La destra conservatrice meloniana, la destra presentabile da contrapporre alle varie Marie Le Pen e Alice Weidel, fa un'improvvisa inversione a U per ritornare al “Dio, patria e famiglia” dei tempi andati. L'abito moderato indossato durante questi undici mesi a Palazzo Chigi per rassicurare i «tecnocrati» di Bruxelles è stato riposto in cantina al primo soffio di vento. Perché con l'irrigidimento franco-tedesco sulla gestione dell'accoglienza, con l'apparente ritorno di fiamma tra Popolari e Socialisti in Europa in vista anche della prossima legislatura e con le difficoltà interne sul fronte economico Meloni sembra dover rinunciare all'ambiziosa scommessa su cui aveva puntato tutte le sue fiches politiche: diventare l'ago della bilancia del futuro assetto europeo e rivoltare come un calzino il governo del Vecchio Continente.

Alla premier italiana non resta che trovare in fretta un “piano B” in caso di fragoroso fallimento. E quello più abbordabile, quello più semplice, potrebbe essere proprio la riproposizione dell'alleanza con i paesi di Visegrad (Ungheria, Polonia, Repubblica ceca e Slovacchia), gli interpreti più concreti di quello che fu il “cattivismo” europeo, gli stessi che da sempre sabotano la politica dei ricollocamenti invocata dall’Italia. Meloni potrebbe avere ancora bisogno di loro per spaventare i Popolari. Di tutti loro, Orban compreso, finito ai margini persino del blocco di Visegrad per le sue posizioni sulla guerra in Ucraina ritenute troppo “clementi” con Putin.
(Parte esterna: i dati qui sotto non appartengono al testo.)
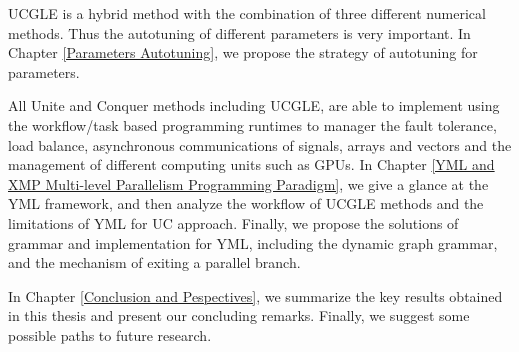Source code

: UCGLE is a hybrid method with the combination of three different numerical methods. Thus the autotuning of different parameters is very important. In Chapter \ref{Parameters Autotuning}, we propose the strategy of autotuning for parameters. %

All Unite and Conquer methods including UCGLE, are able to implement using the workflow/task based programming runtimes to manager the fault tolerance, load balance, asynchronous communications of signals, arrays and vectors and the management of different computing units such as GPUs. In Chapter \ref{YML and XMP Multi-level Parallelism Programming Paradigm}, we give a glance at the YML framework, and then analyze the workflow of UCGLE methods and the limitations of YML for UC approach. Finally, we propose the solutions of grammar and implementation for YML, including the dynamic graph grammar, and the mechanism of exiting a parallel branch.

In Chapter \ref{Conclusion and Pespectives}, we summarize the key results obtained in this thesis and present our concluding remarks. Finally, we suggest some possible paths to future research.
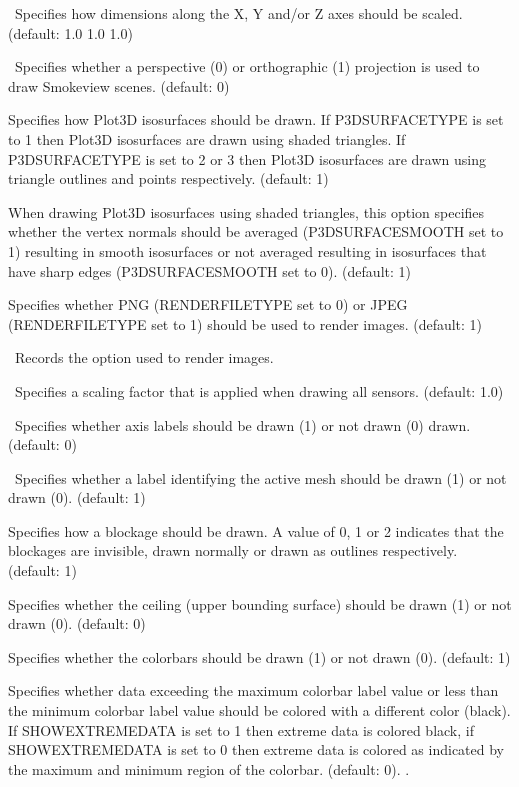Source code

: \documentclass[11pt,twoside]{book}
\begin{document}
\ Specifies how dimensions along the X, Y
and/or Z axes should be scaled. (default: 1.0 1.0 1.0)

\ Specifies whether a perspective (0) or orthographic (1) projection
is used to draw Smokeview scenes.
(default: 0)

Specifies how Plot3D isosurfaces should be
drawn.  If P3DSURFACETYPE is set to 1 then Plot3D isosurfaces are
drawn using shaded triangles.  If P3DSURFACETYPE is set to 2 or 3
then Plot3D isosurfaces are drawn using triangle outlines and
points respectively. (default: 1)

When drawing Plot3D isosurfaces using
shaded triangles, this option specifies whether the vertex normals
should be averaged (P3DSURFACESMOOTH set to 1) resulting in smooth
isosurfaces or not averaged resulting in isosurfaces that have
sharp edges (P3DSURFACESMOOTH set to 0). (default: 1)

Specifies whether PNG (RENDERFILETYPE set to 0) or
JPEG (RENDERFILETYPE set to 1)
should be used to render images.  (default: 1)

\ Records the option used to render images.

\ Specifies a scaling factor that is applied when
drawing all sensors.  (default: 1.0)

\ Specifies whether axis labels should
be drawn (1) or not drawn (0) drawn. (default: 0)

\ Specifies whether a label identifying the
active mesh should be drawn (1) or not drawn (0). (default: 1)

Specifies how a blockage should
be drawn.  A value of 0, 1 or 2 indicates that the blockages are
invisible, drawn normally or drawn as outlines respectively.  (default: 1)

Specifies whether
the ceiling (upper bounding surface) should be drawn (1) or not drawn (0).
(default: 0)


Specifies whether
the colorbars should be drawn (1) or not drawn (0).
(default: 1)

Specifies whether data exceeding the maximum colorbar
label value or less than the minimum colorbar label value should be colored
with a different color (black).  If SHOWEXTREMEDATA is set to 1 then extreme
data is colored black, if SHOWEXTREMEDATA is set to 0 then extreme data is
colored as indicated by the maximum and minimum region of the colorbar. (default: 0).  .
\end{document}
Ma la fase è cambiata e il vecchio amico Viktor può finalmente essere sdoganato e magari accolto col suo Fidesz (partito rimasto orfano d’appartenenza dopo il divorzio dal Ppe) nella grande famiglia dei Conservatori europei. E con Salvini e Le Pen a fare da controcanto la destra europea potrebbe provare a terremotare i vecchi equilibri a spallate. Certo, l’operazione è particolarmente pericolosa per chi non guida più solo un piccolo partito d’opposizione ma si trova a governare una delle economie più grandi del pianeta: il rischio isolamento, con tutto ciò che comporta (a partire dalla riforma del Patto di Stabilità) è dietro l’angolo. E per difendere la «famiglia», come dice la nostra premier, servono risorse che l’Italia, da sola, non ha.

Eppure la premier italiana, pressata in Patria dalla competizione con la Lega, sembra non voler rinunciare a giocare pure sul tavolo impolverato del sovranismo. Meloni non rinuncia dunque a essere la «donna, la madre, la cristiana» dei comizi da battaglia e lo rivendica dal palco di Budapest, dove l’Ungheria viene descritta come «un esempio» da seguire.
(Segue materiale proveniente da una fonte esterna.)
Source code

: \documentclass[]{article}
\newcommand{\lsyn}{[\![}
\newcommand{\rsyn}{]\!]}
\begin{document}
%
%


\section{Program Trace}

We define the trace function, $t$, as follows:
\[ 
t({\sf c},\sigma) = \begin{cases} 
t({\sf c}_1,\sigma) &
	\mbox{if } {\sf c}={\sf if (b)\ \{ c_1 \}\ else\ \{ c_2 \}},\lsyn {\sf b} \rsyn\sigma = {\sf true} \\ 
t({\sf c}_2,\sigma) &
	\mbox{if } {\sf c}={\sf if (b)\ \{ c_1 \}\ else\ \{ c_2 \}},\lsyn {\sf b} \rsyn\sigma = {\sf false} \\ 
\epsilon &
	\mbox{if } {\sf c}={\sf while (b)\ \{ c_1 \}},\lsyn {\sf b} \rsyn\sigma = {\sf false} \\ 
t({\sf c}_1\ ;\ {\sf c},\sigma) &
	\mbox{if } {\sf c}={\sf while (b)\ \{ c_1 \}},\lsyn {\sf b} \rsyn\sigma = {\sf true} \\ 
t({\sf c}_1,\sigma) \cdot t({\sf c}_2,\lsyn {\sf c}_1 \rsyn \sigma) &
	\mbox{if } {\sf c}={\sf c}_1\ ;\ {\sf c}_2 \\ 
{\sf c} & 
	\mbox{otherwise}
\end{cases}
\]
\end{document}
Orban gradisce e ringrazia. Negli ultimi anni «è successo di tutto e di più», dice il presidente ungherese. «Siamo all’ombra di una guerra, ma sono successe anche cose buone: Meloni e la destra italiana hanno vinto le elezioni in Italia, è fantastico. Dobbiamo riconoscere che qui a Budapest mai ci saremmo aspettati che ci sarebbe stato un governo italiano patriota, filo-famiglia e cristiano. Complimenti Meloni». Poi, come riporta Repubblica, non può mancare l’attacco all’Europa «in mano a una élite liberale e progressista che pensa di sovrascrivere le leggi di natura, come quando ha sostenuto testi sui maschi che possono procreare», sostiene Orban. Che agli amici di FdI non può che dire: «Avanti ragazzi».

Meloni ritrova dunque un vecchio alleato da sventolare in faccia a chi vorrebbe buttarla fuori dal futuro potere in Ue. Ma perde, forse, un po’ di quella credibilità internazionale faticosamente guadagnata nell’ultimo anno.